Un sacerdote indù veniva disturbato da un gatto ogni qual volta officiava. Ad un certo punto, stanco di quanto avveniva, cominciò ad allontanare il gatto prima dell'inizio di ogni officiatura. Quando il sacerdote morì, il figlio subentrò nell'incarico paterno e continuò a trattare il gatto alla stessa maniera. Quando il gatto a sua volta morì, il figlio si procurò un altro gatto pensando che l'animale facesse parte della cerimonia.

 

Una testimonianza.

Per far riflettere i lettori sul valore dell'autentica icona terminiamo quest'articolo con la testimonianza di un cristiano convertito all'Ortodossia che ha voluto mantenere l'anonimato. La sua storia è particolarmente interessante perché dimostra come l'icona e tutte le autentiche realtà della Chiesa siano permeate da una forza indescrivibile ma vera. È questo che crea quel senso del sacro che il mondo secolarizzato ha perso.

 

Cinque anni fà mi trovavo sul Monte Athos come pellegrino. Era la prima volta che mi recavo in quel luogo e ci giunsi con un insieme di sentimenti molto contrastanti. Non riuscivo più a identificarmi con la confessione cristiana nella quale ero stato battezzato ma non volevo lasciarla. Tutto il mio precedente mondo m'infondeva un senso di vuoto ma non ero in grado di staccarmi da esso. Mi sentivo come il naufrago che si attacca ad una tavola di legno perché è l'unica cosa che ha e che conosce. Nel Monte Athos vedevo una realtà che aveva conservato senza interruzione un'antica tradizione, una realtà che, nonostante i limiti umani, aveva prodotto degli uomini santi. Qualche anno prima non sarei mai riuscito ad immaginare che, al di fuori della mia confessione, avrebbero potuto esserci dei santi e che quindi avrei potuto confrontarmi anche con una realtà diversa dalla mia! Ora ero portato a crederlo e quindi cercavo in questa direzione. Sarei stato determinato ancor più a farlo dai fatti che cominciarono ad accadere.

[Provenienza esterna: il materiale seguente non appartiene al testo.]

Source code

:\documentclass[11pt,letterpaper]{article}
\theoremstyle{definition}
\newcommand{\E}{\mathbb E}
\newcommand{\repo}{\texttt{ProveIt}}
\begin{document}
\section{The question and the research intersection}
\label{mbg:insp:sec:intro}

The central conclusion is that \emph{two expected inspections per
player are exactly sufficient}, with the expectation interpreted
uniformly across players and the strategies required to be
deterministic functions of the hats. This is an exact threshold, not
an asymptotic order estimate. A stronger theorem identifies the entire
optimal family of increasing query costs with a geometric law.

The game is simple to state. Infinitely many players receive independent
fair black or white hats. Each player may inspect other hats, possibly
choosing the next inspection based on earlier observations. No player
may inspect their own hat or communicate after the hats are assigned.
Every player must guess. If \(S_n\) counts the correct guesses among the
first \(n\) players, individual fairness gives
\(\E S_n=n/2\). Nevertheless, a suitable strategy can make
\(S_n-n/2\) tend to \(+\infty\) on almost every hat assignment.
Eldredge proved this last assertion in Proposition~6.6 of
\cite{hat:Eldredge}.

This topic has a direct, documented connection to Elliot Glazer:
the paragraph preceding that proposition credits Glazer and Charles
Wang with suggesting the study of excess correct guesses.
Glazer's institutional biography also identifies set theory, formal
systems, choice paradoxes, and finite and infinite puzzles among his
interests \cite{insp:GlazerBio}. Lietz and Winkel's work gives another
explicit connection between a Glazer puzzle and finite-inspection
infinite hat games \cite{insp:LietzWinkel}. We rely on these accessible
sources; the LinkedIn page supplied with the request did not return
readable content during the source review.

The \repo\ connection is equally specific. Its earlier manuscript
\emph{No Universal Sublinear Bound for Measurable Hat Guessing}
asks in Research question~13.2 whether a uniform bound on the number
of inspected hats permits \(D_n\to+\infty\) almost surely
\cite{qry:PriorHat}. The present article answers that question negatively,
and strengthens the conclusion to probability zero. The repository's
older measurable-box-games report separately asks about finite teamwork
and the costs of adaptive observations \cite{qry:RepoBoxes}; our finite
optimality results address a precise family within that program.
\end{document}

Appena arrivato nell'Athos alloggiai in un piccolo monastero poco distante dalla capitale amministrativa (Karyes). I monaci erano molto gentili e discreti. Nessuno mi tormentò con discorsi apologetici nonostante intuissero il mio stato d'animo. Cominciai a pregare per chiedere a Dio d'essere aiutato a capire, a vedere con chiarezza la mia situazione personale e a vivere meglio il Cristianesimo. Frequentavo come potevo le lunghe liturgie e parlottavo con qualche monaco. Un giorno, fui accompagnato ad un'agripnìa (veglia di preghiera che dura tutta la notte) nel grande monastero di Koutloumousion. Mi sedetti sullo stassidi nel quale amava stare un vecchio santo monaco morto da poco: p. Paisios. Con il passare delle ore mi addormentai lì, cullato dal canto e dalle lunghe ininterrotte preghiere...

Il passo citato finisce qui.